M. T. : il est clair qu’une marque qui dépense de très grosses sommes pour devenir sponsor souhaite avoir un certain retour sur ces investissements. Les tickets d’entrée sur quatre ans pour les partenaires de la FIFA se situent dans une fourchette comprise entre 50 et 70 millions d’euros… par an. C’est le cas notamment pour Adidas, Coca-Cola, Hyundai/Kia, Qatar Airways, Qatar Energy, Visa et Wanda Group. Les sponsors officiels (Budweiser, Byju’s, crypto.com, Hisense, McDonald’s, Mengniu et Vivo) paient, eux, entre 10 et 35 millions d’euros par an et les sponsors régionaux (The Look Company, Baaz, Winwin, Upl ltd, Algorand, Ooredoo, Frito-Lay North America, Nubank et Claro) déboursent annuellement entre 1,5 et 10 millions.
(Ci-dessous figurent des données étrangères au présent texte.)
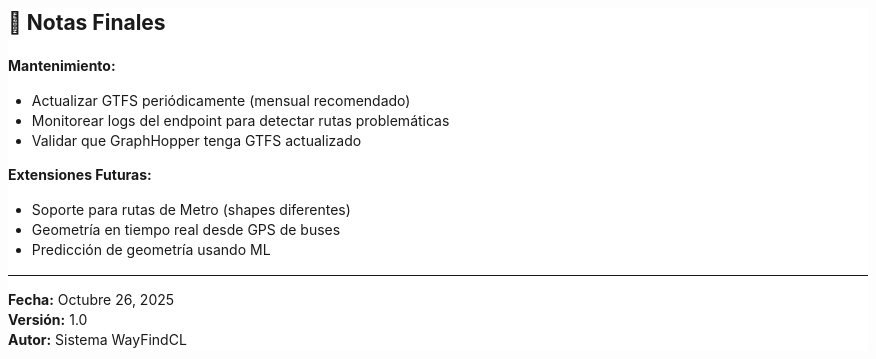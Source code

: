 
## 📝 Notas Finales

**Mantenimiento:**
- Actualizar GTFS periódicamente (mensual recomendado)
- Monitorear logs del endpoint para detectar rutas problemáticas
- Validar que GraphHopper tenga GTFS actualizado

**Extensiones Futuras:**
- Soporte para rutas de Metro (shapes diferentes)
- Geometría en tiempo real desde GPS de buses
- Predicción de geometría usando ML

---

**Fecha:** Octubre 26, 2025  
**Versión:** 1.0  
**Autor:** Sistema WayFindCL

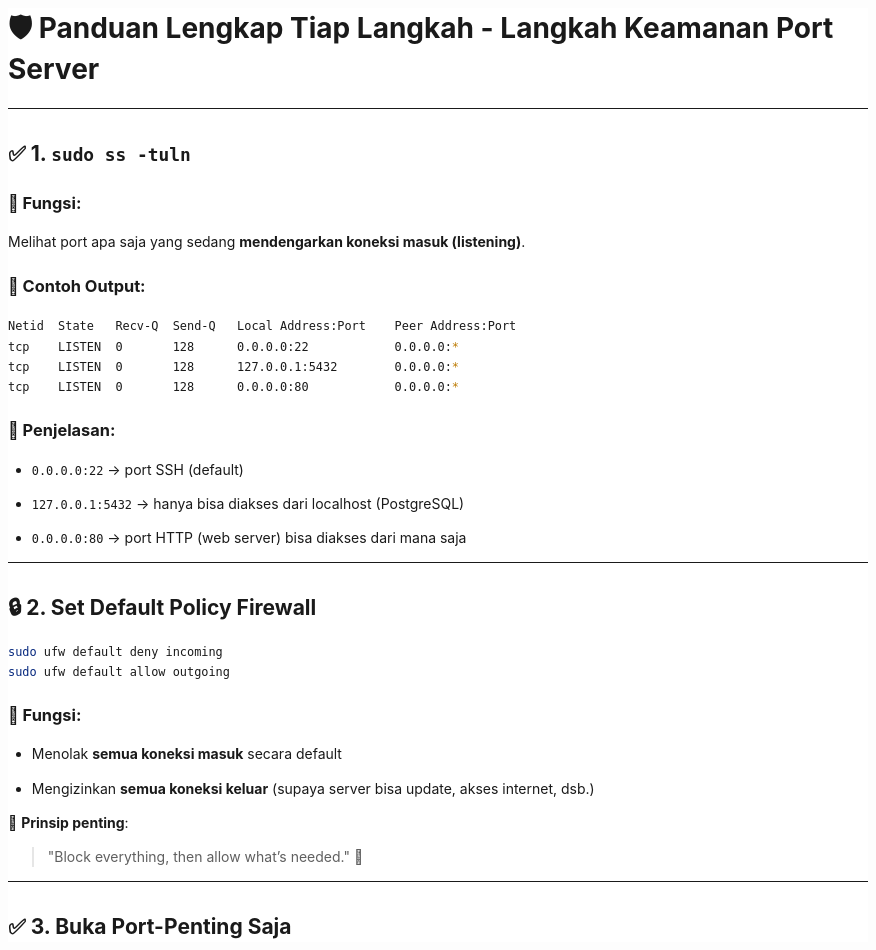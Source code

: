 

# 🛡️ Panduan Lengkap Tiap Langkah - Langkah Keamanan Port Server

---

## ✅ 1. `sudo ss -tuln`

### 📌 Fungsi:

Melihat port apa saja yang sedang **mendengarkan koneksi masuk (listening)**.

### 🧪 Contoh Output:

```bash
Netid  State   Recv-Q  Send-Q   Local Address:Port    Peer Address:Port
tcp    LISTEN  0       128      0.0.0.0:22            0.0.0.0:*
tcp    LISTEN  0       128      127.0.0.1:5432        0.0.0.0:*
tcp    LISTEN  0       128      0.0.0.0:80            0.0.0.0:*
```

### 🧠 Penjelasan:

- `0.0.0.0:22` → port SSH (default)
    
- `127.0.0.1:5432` → hanya bisa diakses dari localhost (PostgreSQL)
    
- `0.0.0.0:80` → port HTTP (web server) bisa diakses dari mana saja
    

---

## 🔒 2. Set Default Policy Firewall

```bash
sudo ufw default deny incoming
sudo ufw default allow outgoing
```

### 📌 Fungsi:

- Menolak **semua koneksi masuk** secara default
    
- Mengizinkan **semua koneksi keluar** (supaya server bisa update, akses internet, dsb.)
    

🧠 **Prinsip penting**:

> "Block everything, then allow what’s needed." 🔐

---

## ✅ 3. Buka Port-Penting Saja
IN : comment peut-on rentabiliser de tels investissements ?

M. T. : la consommation de produits lors de la compétition n’est pas forcément un facteur déterminant pour les marques. L’interdiction pour Budweiser de vendre ses bières pendant le Mondial n’a donc pas une grande importance pour le groupe AB-InBev qui possède le brasseur. Les partenaires de la Coupe du Monde de Football cherchent surtout à s’associer à un événement de cette ampleur pour toucher un public planétaire. L’audience télévisuelle mondiale de Qatar 2022 devrait être proche de la précédente édition en Russie, soit environ 3,4 milliards de téléspectateurs. Les droits TV de la FIFA sont, par contre, passés de 1,4 à 3,5 milliards de dollars depuis 2006. Ceci s’explique car cette compétition reste un levier de communication extrêmement puissant.

Aujourd’hui, une marque ne peut plus se permettre de ne plus tendre vers l’excellence car tous les regards sont tournés vers elle et vers ce qu’elle fait.
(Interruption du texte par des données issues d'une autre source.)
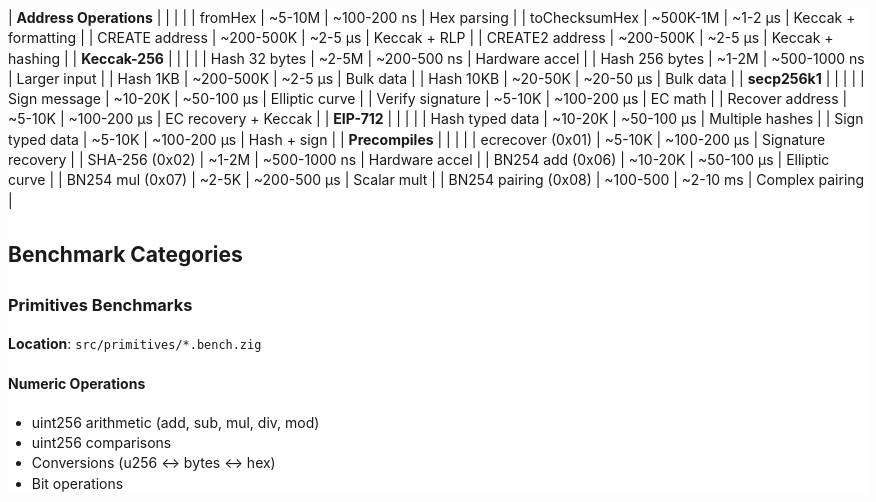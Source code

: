 | **Address Operations** | | | |
| fromHex | ~5-10M | ~100-200 ns | Hex parsing |
| toChecksumHex | ~500K-1M | ~1-2 μs | Keccak + formatting |
| CREATE address | ~200-500K | ~2-5 μs | Keccak + RLP |
| CREATE2 address | ~200-500K | ~2-5 μs | Keccak + hashing |
| **Keccak-256** | | | |
| Hash 32 bytes | ~2-5M | ~200-500 ns | Hardware accel |
| Hash 256 bytes | ~1-2M | ~500-1000 ns | Larger input |
| Hash 1KB | ~200-500K | ~2-5 μs | Bulk data |
| Hash 10KB | ~20-50K | ~20-50 μs | Bulk data |
| **secp256k1** | | | |
| Sign message | ~10-20K | ~50-100 μs | Elliptic curve |
| Verify signature | ~5-10K | ~100-200 μs | EC math |
| Recover address | ~5-10K | ~100-200 μs | EC recovery + Keccak |
| **EIP-712** | | | |
| Hash typed data | ~10-20K | ~50-100 μs | Multiple hashes |
| Sign typed data | ~5-10K | ~100-200 μs | Hash + sign |
| **Precompiles** | | | |
| ecrecover (0x01) | ~5-10K | ~100-200 μs | Signature recovery |
| SHA-256 (0x02) | ~1-2M | ~500-1000 ns | Hardware accel |
| BN254 add (0x06) | ~10-20K | ~50-100 μs | Elliptic curve |
| BN254 mul (0x07) | ~2-5K | ~200-500 μs | Scalar mult |
| BN254 pairing (0x08) | ~100-500 | ~2-10 ms | Complex pairing |

## Benchmark Categories

### Primitives Benchmarks

**Location**: `src/primitives/*.bench.zig`

#### Numeric Operations
- uint256 arithmetic (add, sub, mul, div, mod)
- uint256 comparisons
- Conversions (u256 ↔ bytes ↔ hex)
- Bit operations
IN : les consommateurs ne sont, par contre, plus prêts à prendre pour argent comptant tous les messages que les marques souhaitent leur faire passer…

M. T. : c’est certain. Les exigences du grand public vis à vis des marques sont de plus en plus strictes. C’est encore plus vrai dans le sport car les fans sont des communautés très engagées qui connaissent très bien les sponsors. Aujourd’hui, une marque ne peut plus se permettre de ne plus tendre vers l’excellence car tous les regards sont tournés vers elle et vers ce qu’elle fait. Elle doit intégrer dans sa communication tous les aléas environnementaux et sociétaux du moment.
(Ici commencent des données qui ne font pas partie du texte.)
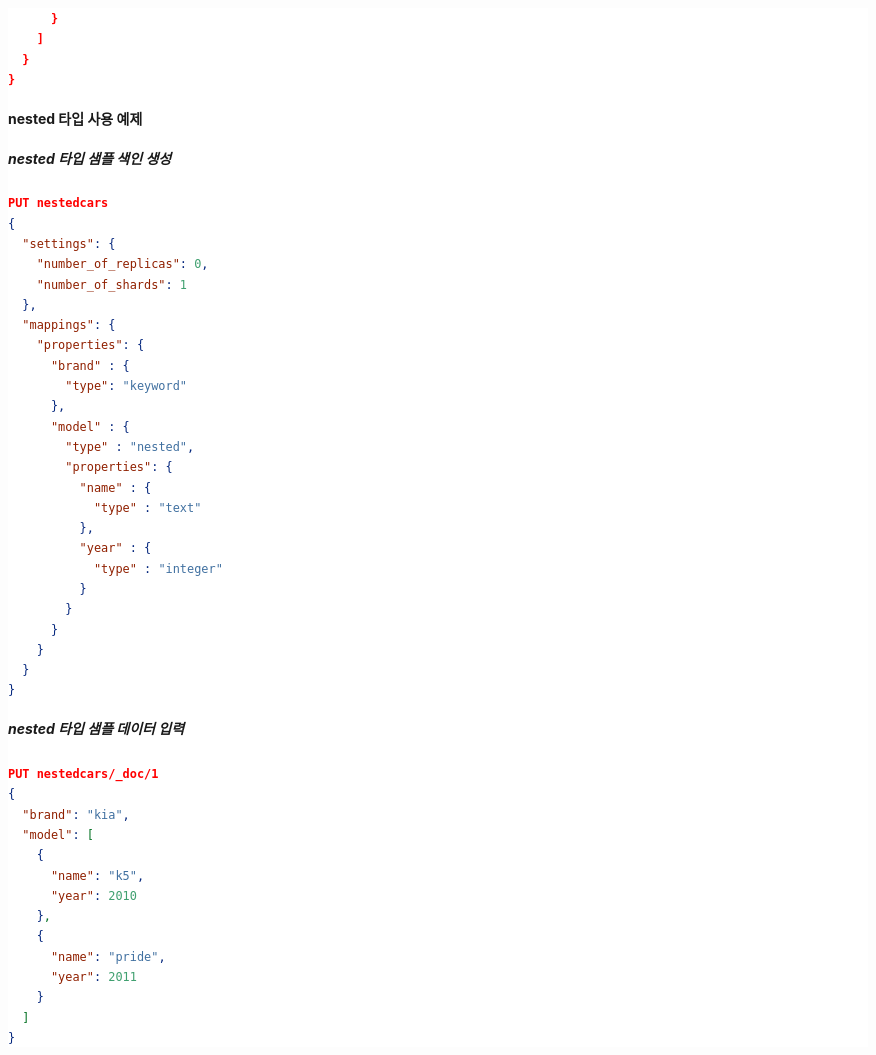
 ```json
      }
    ]
  }
}
```



#### nested 타입 사용 예제



##### nested 타입 샘플 색인 생성

```json
PUT nestedcars 
{
  "settings": {
    "number_of_replicas": 0,
    "number_of_shards": 1
  },
  "mappings": {
    "properties": {
      "brand" : {
        "type": "keyword"
      },
      "model" : {
        "type" : "nested",
        "properties": {
          "name" : {
            "type" : "text"
          },
          "year" : {
            "type" : "integer"
          }
        }
      }
    }
  }
}
```



##### nested 타입 샘플 데이터 입력

```json
PUT nestedcars/_doc/1
{
  "brand": "kia",
  "model": [
    {
      "name": "k5",
      "year": 2010
    },
    {
      "name": "pride",
      "year": 2011
    }
  ]
}
```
IN : les sponsors pourraient-ils être tentés de faire pression auprès des organisateurs d’événements pour qu’ils n’organisent plus de compétition dans des pays « à problème » ?

M. T. : les marques ont en effet un rôle à jouer pour faire pression auprès des détenteurs de droits sportifs qu’elles soutiennent pour qu’ils maintiennent un niveau d’exigence important dans le choix des pays d’accueil de leurs compétitions.

Les sposors tentent de s’associer le moins qu’ils le peuvent à la compétition en elle-même afin d’éviter toute possible controverse

IN : quelle est l’attitude des sponsors de l’équipe de France de football durant ce mondial ?

M. T. : ils sont clairement assez discrets et prennent garde de ne pas faire un pas de côté en direction du Mondial. Toute leur communication est axée sur le fait qu’ils sont sponsors de l’équipe de France et non pas de la Coupe du Monde au Qatar. Ils tentent de s’associer le moins qu’ils le peuvent à la compétition en elle-même afin d’éviter toute possible controverse. Les partenaires majeurs français qui versent entre 5 et 8 millions d’euros par an à la Fédération Française de Football, comme le Crédit Agricole, EDFet Orange, n’ont pas invité de clients ni de collaborateurs dans l’émirat alors qu’ils l’avaient fait en Russie. Leurs campagnes média dans la presse, à la télévision ou sur les panneaux d’affichage vont aussi être très limitées par rapport aux autres Coupe du Monde.Cette édition est, sans aucun doute, la plus contestée de l’histoire d’un point de vue social, environnemental et économique.

Les campagnes média d’Orange, EDF et Crédit Agricole dans la presse, à la télévision ou sur les panneaux d’affichage vont aussi être très limitées par rapport aux autres Coupe du Monde.